With Daniel Woodson as Acting Governor, the legislature proceeded to adopt the Missouri statutes virtually in toto, merely instructing the clerk to strike out "Missouri" and insert the name of the Territory. Only on the subject of slavery did it show originality. Its enactments on this issue, known as the "Black Laws," provided a death penalty for anyone who, by word or deed, should aid in freeing a slave, and a penitentiary sentence for holding an opinion adverse to slavery. Reaction to these measures was widespread, with newspapers of the North and even some of the South protesting. The proslavery party prepared to enforce them through the Law and Order Society, which was organized on October 3, 1855, at a meeting in Leavenworth.
Meanwhile Free State advocates countered with a government of their own. In an assembly at Big Springs on September 5, 1855, the acts of the "bogus legislature" were repudiated, the Free State party was formally organized under the leadership of James H. Lane, and delegates were appointed to a constitutional convention which assembled at Topeka on October 23. Here a constitution was drafted and State officers were nominated; at a general election, held December 15, the constitution was ratified, Dr. Charles Robinson was elected Governor, and Lane and Reeder were sent to the United States Senate. They were not seated, the United States Senate refusing to recognize the election.

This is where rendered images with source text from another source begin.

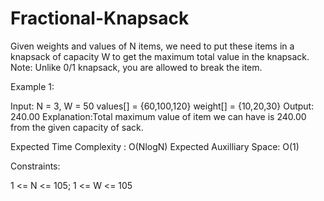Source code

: # Fractional-Knapsack
Given weights and values of N items, we need to put these items in a knapsack of capacity W to get the maximum total value in the knapsack. Note: Unlike 0/1 knapsack, you are allowed to break the item.    


Example 1:


Input:
N = 3, W = 50
values[] = {60,100,120}
weight[] = {10,20,30}
Output:
240.00
Explanation:Total maximum value of item
we can have is 240.00 from the given
capacity of sack. 

Expected Time Complexity : O(NlogN)
Expected Auxilliary Space: O(1)


Constraints:


1 <= N <= 105;
1 <= W <= 105
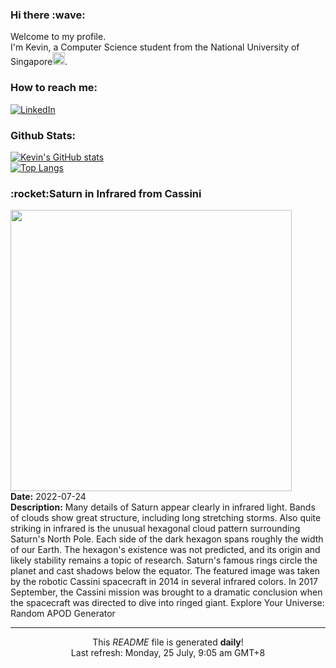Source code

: <h3>Hi there :wave:</h3>

Welcome to my profile.   
I'm Kevin, a Computer Science student from the National University of Singapore<img src="https://img.icons8.com/color/96/000000/singapore-circular.png" width="20px"/>.</p>

<h3>How to reach me: </h3>
<a href="https://www.linkedin.com/in/kevin-foong/"><img alt="LinkedIn" src="https://img.shields.io/badge/linkedin-%230077B5.svg?&style=for-the-badge&logo=linkedin&logoColor=white" /></a> 

<h3>Github Stats: </h3> 

[![Kevin's GitHub stats](https://github-readme-stats.vercel.app/api?username=kevin9foong&theme=tokyonight)](https://github.com/anuraghazra/github-readme-stats) <br/>
[![Top Langs](https://github-readme-stats.vercel.app/api/top-langs/?username=kevin9foong&layout=compact&theme=tokyonight)](https://github.com/anuraghazra/github-readme-stats)

<h3>:rocket:Saturn in Infrared from Cassini</h3> 
<img width="450" src="https:&#x2F;&#x2F;apod.nasa.gov&#x2F;apod&#x2F;image&#x2F;2207&#x2F;SaturnIR_CassiniKakitsev_1024.jpg" /><br/>
<b>Date:</b> 2022-07-24<br/>
<b>Description:</b> Many details of Saturn appear clearly in infrared light.  Bands of clouds show great structure, including long stretching storms.  Also quite striking in infrared is the unusual hexagonal cloud pattern surrounding Saturn&#39;s North Pole.  Each side of the dark hexagon spans roughly the width of our Earth. The hexagon&#39;s existence was not predicted, and its origin and likely stability remains a topic of research.  Saturn&#39;s famous rings circle the planet and cast shadows below the equator. The featured image was taken by the robotic Cassini spacecraft in 2014 in several infrared colors.  In 2017 September, the Cassini mission was brought to a dramatic conclusion when the spacecraft was  directed to dive into ringed giant.    Explore Your Universe: Random APOD Generator<br/>

------------
<p align="center">This <i>README</i> file is generated <b>daily</b>!</br>
Last refresh: Monday, 25 July, 9:05 am GMT+8<br />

Nor was this the only move of the Free State party. In April 1855 Dr. Robinson, as agent of the New England Emigrant Aid Company, sent an order to Eli Thayer for 100 Sharp's rifles, which were promptly dispatched and became known as "Beecher's Bibles." These were followed in July by a second shipment which included a small brass cannon. The rifles had a somewhat quieting effect, but it was the quiet before the storm. Through the summer and fall of 1855 animosity smoldered, awaiting only an excuse for an open break. On November 21 Charles W. Dow, a Free State man, was shot and killed by Franklin M. Coleman, a proslavery man, in a quarrel over claim boundaries. Coleman surrendered to the sheriff of Douglas County and was released on bond; Dow's friends organized a posse to bring the murderer to justice. A member of this posse was arrested by the sheriff on a trumpedup charge and was promptly rescued by his friends. These events culminated in the threatened invasion of Lawrence, known as the "Wakarusa War." Border ruffians from Missouri gathered on Wakarusa Creek for the purpose of sacking the town and were deterred only by the intervention of Governor Wilson Shannon and United States troops from Fort Leavenworth. But before order was established a second Free State man, Thomas Barber, had been murdered.
Displeased with Governor Shannon's interference and bent on the destruction of Lawrence, the proslavery party bided its time until the following May, when a second invasion resulted in a partial destruction of the town. Three days later, May 24, John Brown retaliated with the execution of five proslavery men in the Potawatomi Massacre. Brown's action, the first retaliatory move on the part of the Free Staters, unleashed the extremists of both sides. Captain Henry C. Pate, Deputy United States Marshal, under pretext of arresting Brown, instigated fighting on the south side of the Kansas River, resulting in the battles of Black Jack, Franklin, and Fort Titus, the raiding of Palmyra and Prairie City, and the sacking of Osawatomie. On the north side of the river, at the towns of Atchison, Doniphan, and Leavenworth, Free State families were ejected from their homes and driven out of the Territory. A blockade was established on the Missouri River to prevent further Free State emigration. Lane raised his "Army of the North," and James Montgomery organized reckless young Free Staters into a guerrilla band known as the "Jayhawkers."